Sweet-Home Datasets
(in construction)


Sweet-Home Datasets


 
SWEET-HOME GETALP LIG ANR



Important Notice


The data must be used for research purpose only and are not public access through this site. All participants have given an informed and signed consent about the experiment. The acquisition protocol was submitted to the CNIL. CNIL is the French institution that protects personal data and preserves individual liberties. Consequently, the anonymity of each participant must be preserved.
These databases, devoted to vocal order home automation, are distributed free of charge, for an academic and research use only, in order to be able to compare the results obtained. By downloading these anonymous data, you agree to the following limitations:

To retrieve a complete subset including all the participant's data, you must fill a PDF form and sent it to Michel.Vacher@imag.fr to engage yourself to use this dataset in a correct way. When done, you will receive the link to download the data of the subset.




Context of the acquisitions


This corpus was recorded by the LIG laboratory (Laboratoire d'Informatique de Grenoble, UMR 5217 CNRS/UJF/Grenoble INP/UPMF) thanks to the Sweet-Home project founded by the French National Research Agency (Agence Nationale de la Recherche / ANR-09-VERS-011). The authors would like to thank the participants who accepted to perform the experiments.

This corpus is composed of audio and home automation data acquired in a real smart home with French speakers. This campaign was conducted within the Sweet-Home project aiming at designing a new smart home system based on audio technology. The developed system provides assistance via natural man-machine interaction (voice and tactile command) and security reassurance by detecting distress situations so that the person can manage, from anywhere in the house, her environment at any time in the most natural way possible.




Home automation Smart Home of the LIG Laboratory


DOMUS smart apartment is part of the experimentation platform of the LIG laboratory and is dedicated for research projects. DOMUS is fully functional and equipped with sensors, such as energy and water consumption, level of hygrometry, temperature, and effectors able to control lighting, shutters, multimedia diffusion, distributed in the kitchen, the bedroom, the office and the bathroom. An observation instrumentation, with cameras, microphones and activity tracking systems, allows to control and supervise experimentations from a control room connected to DOMUS. According to the different research projects, experimentations are conducted with users performing scenarios of daily housework and leisure. Multimodal corpus are produced, synchronized and analyzed in order to evaluate and validate the concerned concept or system. The flat also contains 7 radio microphones set into the ceiling that can be recorded in real-time thanks to a dedicated software StreamHIS able to record simultaneously the audio channels.

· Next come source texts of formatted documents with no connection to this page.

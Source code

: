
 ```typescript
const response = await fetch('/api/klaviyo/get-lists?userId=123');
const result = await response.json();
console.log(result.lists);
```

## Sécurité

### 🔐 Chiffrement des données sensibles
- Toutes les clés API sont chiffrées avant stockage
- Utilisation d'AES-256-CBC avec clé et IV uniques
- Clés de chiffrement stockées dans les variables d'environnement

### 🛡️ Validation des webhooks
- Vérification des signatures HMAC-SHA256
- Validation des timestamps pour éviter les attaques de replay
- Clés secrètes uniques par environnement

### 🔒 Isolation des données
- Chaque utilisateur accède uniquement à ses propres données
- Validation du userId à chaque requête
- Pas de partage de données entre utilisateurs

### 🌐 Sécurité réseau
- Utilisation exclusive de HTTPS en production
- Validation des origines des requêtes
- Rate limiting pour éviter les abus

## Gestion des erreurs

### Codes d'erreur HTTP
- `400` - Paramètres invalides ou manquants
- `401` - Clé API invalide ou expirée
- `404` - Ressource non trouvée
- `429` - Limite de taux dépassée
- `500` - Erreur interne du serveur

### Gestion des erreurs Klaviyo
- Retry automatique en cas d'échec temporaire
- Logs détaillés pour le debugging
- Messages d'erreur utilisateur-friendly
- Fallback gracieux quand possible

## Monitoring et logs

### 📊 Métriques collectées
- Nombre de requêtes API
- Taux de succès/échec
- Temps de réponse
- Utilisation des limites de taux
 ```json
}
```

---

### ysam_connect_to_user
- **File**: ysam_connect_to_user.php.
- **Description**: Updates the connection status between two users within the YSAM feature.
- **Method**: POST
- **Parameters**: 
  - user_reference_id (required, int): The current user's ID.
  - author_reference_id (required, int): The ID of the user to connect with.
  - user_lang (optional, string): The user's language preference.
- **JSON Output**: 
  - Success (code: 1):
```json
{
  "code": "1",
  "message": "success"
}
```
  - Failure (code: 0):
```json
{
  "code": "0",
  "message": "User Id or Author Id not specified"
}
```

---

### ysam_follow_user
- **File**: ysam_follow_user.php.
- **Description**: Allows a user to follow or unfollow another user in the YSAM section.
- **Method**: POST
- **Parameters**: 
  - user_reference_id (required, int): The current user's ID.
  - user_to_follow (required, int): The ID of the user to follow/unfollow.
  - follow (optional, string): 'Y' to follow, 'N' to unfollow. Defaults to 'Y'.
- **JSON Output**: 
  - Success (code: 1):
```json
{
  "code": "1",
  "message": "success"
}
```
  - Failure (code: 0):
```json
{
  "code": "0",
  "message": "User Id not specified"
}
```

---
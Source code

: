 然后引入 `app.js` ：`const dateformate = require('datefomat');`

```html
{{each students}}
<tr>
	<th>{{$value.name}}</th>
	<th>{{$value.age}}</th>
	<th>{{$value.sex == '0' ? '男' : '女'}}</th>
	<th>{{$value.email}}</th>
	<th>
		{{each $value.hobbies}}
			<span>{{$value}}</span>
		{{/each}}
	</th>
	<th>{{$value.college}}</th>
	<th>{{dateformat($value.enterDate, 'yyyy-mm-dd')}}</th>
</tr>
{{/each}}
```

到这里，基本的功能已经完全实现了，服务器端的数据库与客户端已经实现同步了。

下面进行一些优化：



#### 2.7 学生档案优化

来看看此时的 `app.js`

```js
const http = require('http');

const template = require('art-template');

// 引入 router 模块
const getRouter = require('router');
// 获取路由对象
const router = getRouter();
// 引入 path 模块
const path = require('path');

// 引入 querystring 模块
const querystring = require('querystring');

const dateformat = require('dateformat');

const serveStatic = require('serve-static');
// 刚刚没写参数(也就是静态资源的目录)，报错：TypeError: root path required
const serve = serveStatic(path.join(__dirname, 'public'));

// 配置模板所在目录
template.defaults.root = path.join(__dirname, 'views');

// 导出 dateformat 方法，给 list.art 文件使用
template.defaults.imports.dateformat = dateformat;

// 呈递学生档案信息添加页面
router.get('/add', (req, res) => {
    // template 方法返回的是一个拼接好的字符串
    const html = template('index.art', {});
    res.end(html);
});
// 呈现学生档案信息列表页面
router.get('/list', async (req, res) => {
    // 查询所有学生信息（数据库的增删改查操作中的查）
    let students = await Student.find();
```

Figure 1: The 35m2 DOMUS flat (kitchen, office, bathroom and bedroom).


Description of the datasets


The Sweet-Home corpus is made of 3 datasets:

  1. The Multimodal subset,
  2. The Home Automation Speech subset,
  3. The Interaction subset.

The Multimodal subset was recorded to train models for automatic human activity recognition and location. These two types of information are crucial for context aware decision making in smart home. For instance, a vocal command such as “allume la lumière (turn on the light)” cannot be handled properly without the knowledge of the user’s location. The experiment consisted in following a scenario of activities without condition on the time spent and the manner of achieving them (e.g., having a talk on the phone, having a breakfast, simulating a shower, getting some sleep, cleaning up the flat using the vacuum, etc.). During the experiment, event tracks from the home automation network, audio and video sensors were captured. In total, more than 26 hours of data have been acquired (audio, home automation sensors and videos).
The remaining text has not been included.